**Records supplied**
-- Opening Marker --
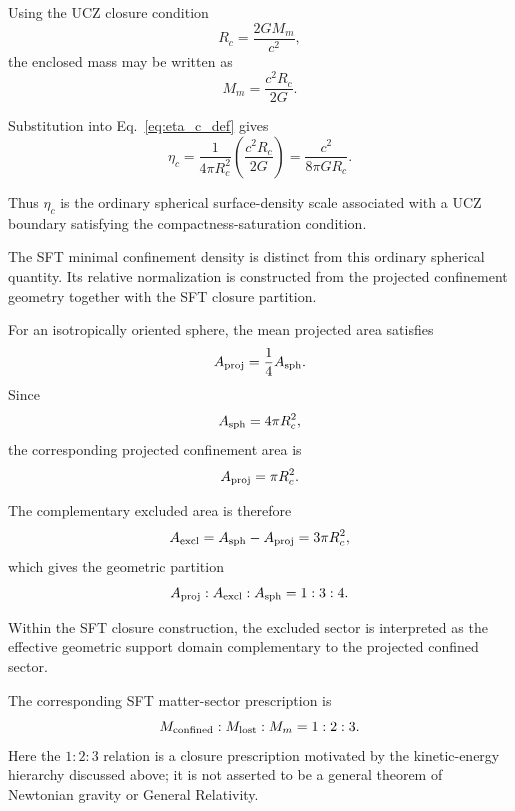 \documentclass[12pt]{article}
\begin{document}
Using the UCZ closure condition
\begin{equation}
R_c=\frac{2GM_m}{c^2},
\label{eq:ucz_closure_eta}
\end{equation}
the enclosed mass may be written as
\begin{equation}
M_m=\frac{c^2R_c}{2G}.
\end{equation}

Substitution into Eq.~\eqref{eq:eta_c_def} gives
\begin{equation}
\eta_c
=
\frac{1}{4\pi R_c^2}
\left(
\frac{c^2R_c}{2G}
\right)
=
\frac{c^2}{8\pi G R_c}.
\label{eq:eta_c_result}
\end{equation}

Thus $\eta_c$ is the ordinary spherical surface-density scale associated
with a UCZ boundary satisfying the compactness-saturation condition.

The SFT minimal confinement density is distinct from this ordinary
spherical quantity. Its relative normalization is constructed from the
projected confinement geometry together with the SFT closure partition.

For an isotropically oriented sphere, the mean projected area satisfies
\begin{equation}
A_{\rm proj}
=
\frac14 A_{\rm sph}.
\end{equation}
Since
\begin{equation}
A_{\rm sph}=4\pi R_c^2,
\end{equation}
the corresponding projected confinement area is
\begin{equation}
A_{\rm proj}=\pi R_c^2.
\end{equation}

The complementary excluded area is therefore
\begin{equation}
A_{\rm excl}
=
A_{\rm sph}-A_{\rm proj}
=
3\pi R_c^2,
\end{equation}
which gives the geometric partition
\begin{equation}
A_{\rm proj}:A_{\rm excl}:A_{\rm sph}
=
1:3:4.
\label{eq:area_partition}
\end{equation}

Within the SFT closure construction, the excluded sector is interpreted
as the effective geometric support domain complementary to the projected
confined sector.

The corresponding SFT matter-sector prescription is
\begin{equation}
M_{\rm confined}:M_{\rm lost}:M_m
=
1:2:3.
\label{eq:mass_partition_eta}
\end{equation}
Here the $1{:}2{:}3$ relation is a closure prescription motivated by the
kinetic-energy hierarchy discussed above; it is not asserted to be a
general theorem of Newtonian gravity or General Relativity.
\end{document}
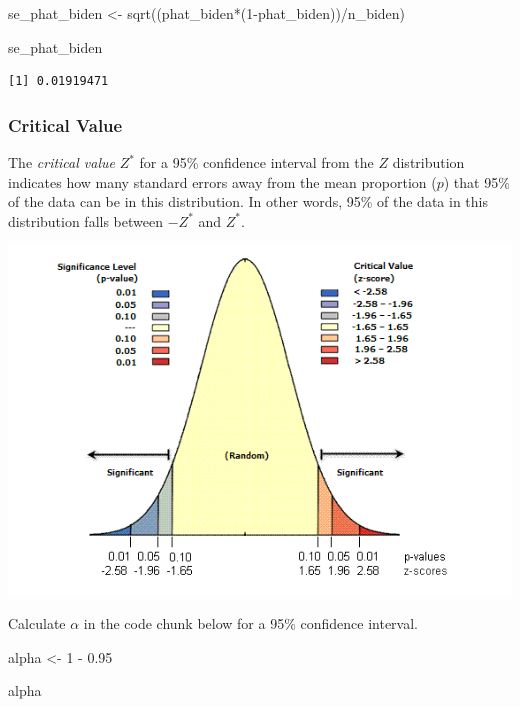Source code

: \documentclass[
  letterpaper,
  DIV=11,
  numbers=noendperiod]{scrartcl}
\newenvironment{Shaded}{\begin{snugshade}}{\end{snugshade}}
\newcommand{\DecValTok}[1]{\textcolor[rgb]{0.68,0.00,0.00}{#1}}
\newcommand{\FloatTok}[1]{\textcolor[rgb]{0.68,0.00,0.00}{#1}}
\newcommand{\FunctionTok}[1]{\textcolor[rgb]{0.28,0.35,0.67}{#1}}
\newcommand{\NormalTok}[1]{\textcolor[rgb]{0.00,0.23,0.31}{#1}}
\newcommand{\OtherTok}[1]{\textcolor[rgb]{0.00,0.23,0.31}{#1}}
\newcommand{\SpecialCharTok}[1]{\textcolor[rgb]{0.37,0.37,0.37}{#1}}
\begin{document}
\begin{Shaded}
\begin{Highlighting}[]
\NormalTok{se\_phat\_biden }\OtherTok{\textless{}{-}} \FunctionTok{sqrt}\NormalTok{((phat\_biden}\SpecialCharTok{*}\NormalTok{(}\DecValTok{1}\SpecialCharTok{{-}}\NormalTok{phat\_biden))}\SpecialCharTok{/}\NormalTok{n\_biden)}

\NormalTok{se\_phat\_biden}
\end{Highlighting}
\end{Shaded}

\begin{verbatim}
[1] 0.01919471
\end{verbatim}

\subsubsection{Critical Value}\label{critical-value}

The \emph{critical value} \(Z^*\) for a 95\% confidence interval from
the \(Z\) distribution indicates how many standard errors away from the
mean proportion (\(p\)) that 95\% of the data can be in this
distribution. In other words, 95\% of the data in this distribution
falls between \(-Z^*\) and \(Z^*\).

\includegraphics{homework4_answer_key_files/mediabag/z-scores.png}

Calculate \(\alpha\) in the code chunk below for a 95\% confidence
interval.

\begin{Shaded}
\begin{Highlighting}[]
\NormalTok{alpha }\OtherTok{\textless{}{-}} \DecValTok{1} \SpecialCharTok{{-}} \FloatTok{0.95}

\NormalTok{alpha}
\end{Highlighting}
\end{Shaded}
\end{document}
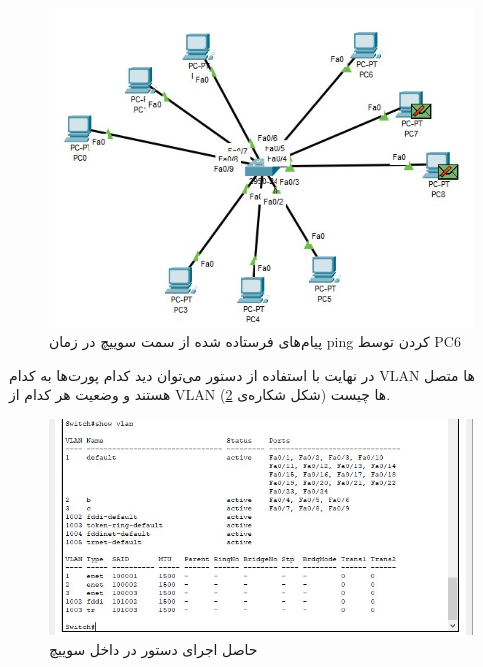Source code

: \documentclass{article}
\begin{document}
\begin{figure}[h!]
	\centering
	\includegraphics[width=0.6\columnwidth]{6.jpg}
	\caption{پیام‌های فرستاده شده از سمت سوییچ در زمان ping کردن توسط PC6}
	\label{fig:scenario-7}
\end{figure}

در نهایت با استفاده از دستور \textit{} می‌توان دید کدام پورت‌ها به کدام VLAN ها متصل هستند و وضعیت هر کدام از VLAN ها چیست (شکل شکاره‌ی \ref{fig:scenario-8}).

\begin{figure}[h!]
	\centering
	\includegraphics[width=0.6\columnwidth]{8.jpg}
	\caption{حاصل اجرای‌ دستور \textit{} در داخل سوییچ}
	\label{fig:scenario-8}
\end{figure}
\end{document}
-- Closing Marker --
**Problem to work on**
No pictures should appear in the copy, which holds exactly the lines from the first line of the data through the line with "For an isotropically" and nothing else.

**Output**
 \documentclass[12pt]{article}
\begin{document}
Using the UCZ closure condition
\begin{equation}
R_c=\frac{2GM_m}{c^2},
\label{eq:ucz_closure_eta}
\end{equation}
the enclosed mass may be written as
\begin{equation}
M_m=\frac{c^2R_c}{2G}.
\end{equation}

Substitution into Eq.~\eqref{eq:eta_c_def} gives
\begin{equation}
\eta_c
=
\frac{1}{4\pi R_c^2}
\left(
\frac{c^2R_c}{2G}
\right)
=
\frac{c^2}{8\pi G R_c}.
\label{eq:eta_c_result}
\end{equation}

Thus $\eta_c$ is the ordinary spherical surface-density scale associated
with a UCZ boundary satisfying the compactness-saturation condition.

The SFT minimal confinement density is distinct from this ordinary
spherical quantity. Its relative normalization is constructed from the
projected confinement geometry together with the SFT closure partition.

For an isotropically oriented sphere, the mean projected area satisfies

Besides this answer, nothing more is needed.